Senate Majority Leader Mitch McConnell said Tuesday he hoped the tariffs could be avoided. But Trump said early in the day he thought it likely the tariffs, which start at 5%, would go into place and he asked Republicans not to join with Democrats to block him.
"The problem is public policy requires some element of predictability. Surprise helped him get good ratings on reality TV, but nobody can plan anything based on this," said Block. "It's just a core principal of public policy. I think there's a lot of interest in his crowning achievement would be the new NAFTA, the USMCA. How can Mexico or anybody come to an agreement on free trade, when on a whim it can be changed? It's a really unacceptable way to conduct public policy."
Block said the U.S. needs to be careful to protect its reputation — and its reserve currency status, though it is currently not threatened.
"The reserve currency is such a national advantage. It's because of the predictability and rule of law in the United States," said Block. "There are still a lot of things going for us, but it does create political risk."

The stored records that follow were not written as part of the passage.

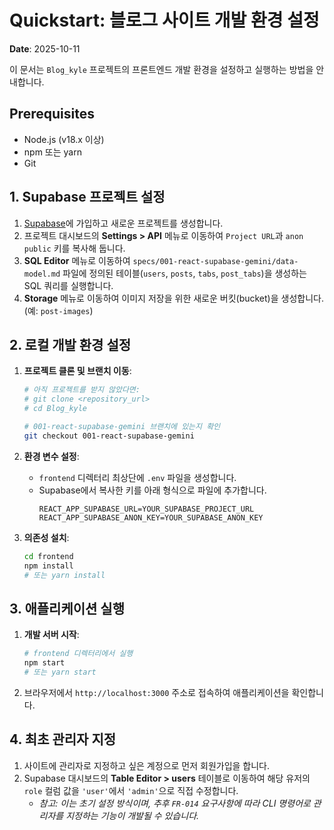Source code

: # Quickstart: 블로그 사이트 개발 환경 설정

**Date**: 2025-10-11

이 문서는 `Blog_kyle` 프로젝트의 프론트엔드 개발 환경을 설정하고 실행하는 방법을 안내합니다.

## Prerequisites

- Node.js (v18.x 이상)
- npm 또는 yarn
- Git

## 1. Supabase 프로젝트 설정

1.  [Supabase](https://supabase.com/)에 가입하고 새로운 프로젝트를 생성합니다.
2.  프로젝트 대시보드의 **Settings > API** 메뉴로 이동하여 `Project URL`과 `anon public` 키를 복사해 둡니다.
3.  **SQL Editor** 메뉴로 이동하여 `specs/001-react-supabase-gemini/data-model.md` 파일에 정의된 테이블(`users`, `posts`, `tabs`, `post_tabs`)을 생성하는 SQL 쿼리를 실행합니다.
4.  **Storage** 메뉴로 이동하여 이미지 저장을 위한 새로운 버킷(bucket)을 생성합니다. (예: `post-images`)

## 2. 로컬 개발 환경 설정

1.  **프로젝트 클론 및 브랜치 이동**:
    ```bash
    # 아직 프로젝트를 받지 않았다면:
    # git clone <repository_url>
    # cd Blog_kyle

    # 001-react-supabase-gemini 브랜치에 있는지 확인
    git checkout 001-react-supabase-gemini
    ```

2.  **환경 변수 설정**:
    - `frontend` 디렉터리 최상단에 `.env` 파일을 생성합니다.
    - Supabase에서 복사한 키를 아래 형식으로 파일에 추가합니다.
      ```
      REACT_APP_SUPABASE_URL=YOUR_SUPABASE_PROJECT_URL
      REACT_APP_SUPABASE_ANON_KEY=YOUR_SUPABASE_ANON_KEY
      ```

3.  **의존성 설치**:
    ```bash
    cd frontend
    npm install
    # 또는 yarn install
    ```

## 3. 애플리케이션 실행

1.  **개발 서버 시작**:
    ```bash
    # frontend 디렉터리에서 실행
    npm start
    # 또는 yarn start
    ```

2.  브라우저에서 `http://localhost:3000` 주소로 접속하여 애플리케이션을 확인합니다.

## 4. 최초 관리자 지정

1.  사이트에 관리자로 지정하고 싶은 계정으로 먼저 회원가입을 합니다.
2.  Supabase 대시보드의 **Table Editor > users** 테이블로 이동하여 해당 유저의 `role` 컬럼 값을 `'user'`에서 `'admin'`으로 직접 수정합니다.
    - *참고: 이는 초기 설정 방식이며, 추후 `FR-014` 요구사항에 따라 CLI 명령어로 관리자를 지정하는 기능이 개발될 수 있습니다.*
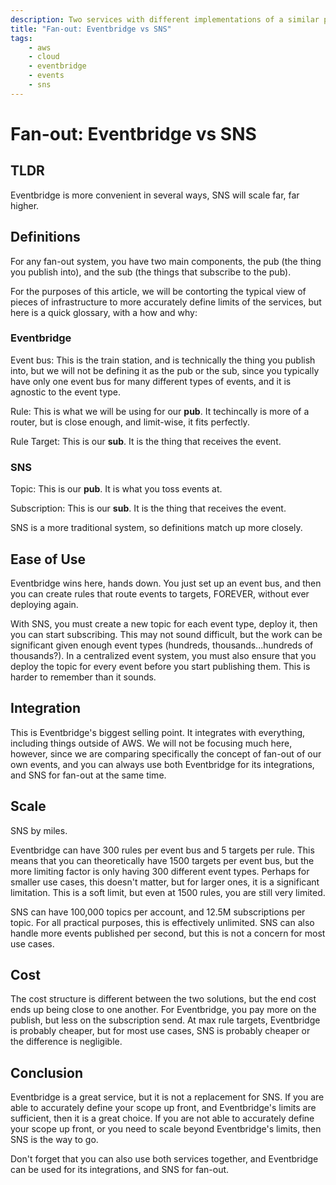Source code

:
 ```yaml
---
description: Two services with different implementations of a similar purpose.
title: "Fan-out: Eventbridge vs SNS"
tags:
    - aws
    - cloud
    - eventbridge
    - events
    - sns
---
```


# Fan-out: Eventbridge vs SNS

## TLDR

Eventbridge is more convenient in several ways, SNS will scale far, far higher.

## Definitions

For any fan-out system, you have two main components, the pub (the thing you publish into), and the sub (the things that subscribe to the pub).

For the purposes of this article, we will be contorting the typical view of pieces of infrastructure to more accurately define limits of the services, but here is a quick glossary, with a how and why:

### Eventbridge

Event bus: This is the train station, and is technically the thing you publish into, but we will not be defining it as the pub or the sub, since you typically have only one event bus for many different types of events, and it is agnostic to the event type.

Rule: This is what we will be using for our **pub**. It techincally is more of a router, but is close enough, and limit-wise, it fits perfectly.

Rule Target: This is our **sub**. It is the thing that receives the event.

### SNS

Topic: This is our **pub**. It is what you toss events at.

Subscription: This is our **sub**. It is the thing that receives the event.

SNS is a more traditional system, so definitions match up more closely.

## Ease of Use

Eventbridge wins here, hands down. You just set up an event bus, and then you can create rules that route events to targets, FOREVER, without ever deploying again.

With SNS, you must create a new topic for each event type, deploy it, then you can start subscribing. This may not sound difficult, but the work can be significant given enough event types (hundreds, thousands...hundreds of thousands?). In a centralized event system, you must also ensure that you deploy the topic for every event before you start publishing them. This is harder to remember than it sounds.

## Integration

This is Eventbridge's biggest selling point. It integrates with everything, including things outside of AWS. We will not be focusing much here, however, since we are comparing specifically the concept of fan-out of our own events, and you can always use both Eventbridge for its integrations, and SNS for fan-out at the same time.

## Scale

SNS by miles.

Eventbridge can have 300 rules per event bus and 5 targets per rule. This means that you can theoretically have 1500 targets per event bus, but the more limiting factor is only having 300 different event types. Perhaps for smaller use cases, this doesn't matter, but for larger ones, it is a significant limitation. This is a soft limit, but even at 1500 rules, you are still very limited.

SNS can have 100,000 topics per account, and 12.5M subscriptions per topic. For all practical purposes, this is effectively unlimited. SNS can also handle more events published per second, but this is not a concern for most use cases.

## Cost

The cost structure is different between the two solutions, but the end cost ends up being close to one another. For Eventbridge, you pay more on the publish, but less on the subscription send. At max rule targets, Eventbridge is probably cheaper, but for most use cases, SNS is probably cheaper or the difference is negligible.

## Conclusion

Eventbridge is a great service, but it is not a replacement for SNS. If you are able to accurately define your scope up front, and Eventbridge's limits are sufficient, then it is a great choice. If you are not able to accurately define your scope up front, or you need to scale beyond Eventbridge's limits, then SNS is the way to go.

Don't forget that you can also use both services together, and Eventbridge can be used for its integrations, and SNS for fan-out.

Strategists said Trump's action has made markets lose trust in him, even if the tariffs do not go into place.
"The damage has been done," said Jim Caron, portfolio manager at Morgan Stanley Investment Management. Caron said the damage to markets is lasting and it has increased volatility. "The market might look at a friendly tweet and say that's good but you're not going to recover 100 percent of what you had."
Mark Cabana, head of U.S. short-term rate strategy at Bank of America Merrill Lynch, said Trump's action shows he has no problem having a trade war with multiple countries at the same time, and that raises risks for other potential trade battlefields, like Europe or India.
"It shows that he sees this as a tool that can be used for broader policy purposes, and you can have a trade agreement in place, and he will still feel like it's appropriate to make a one-off adjustment to tariff policy. And he's relatively unchecked on the grounds he's using these tariffs," said Cabana.
Cabana agreed that there's a new skepticism in the bond market.
"Even if trade is resolved in six months down the line, we don't know where the Trump put is. ... The Powell put, that is the first one to be struck," Cabana said.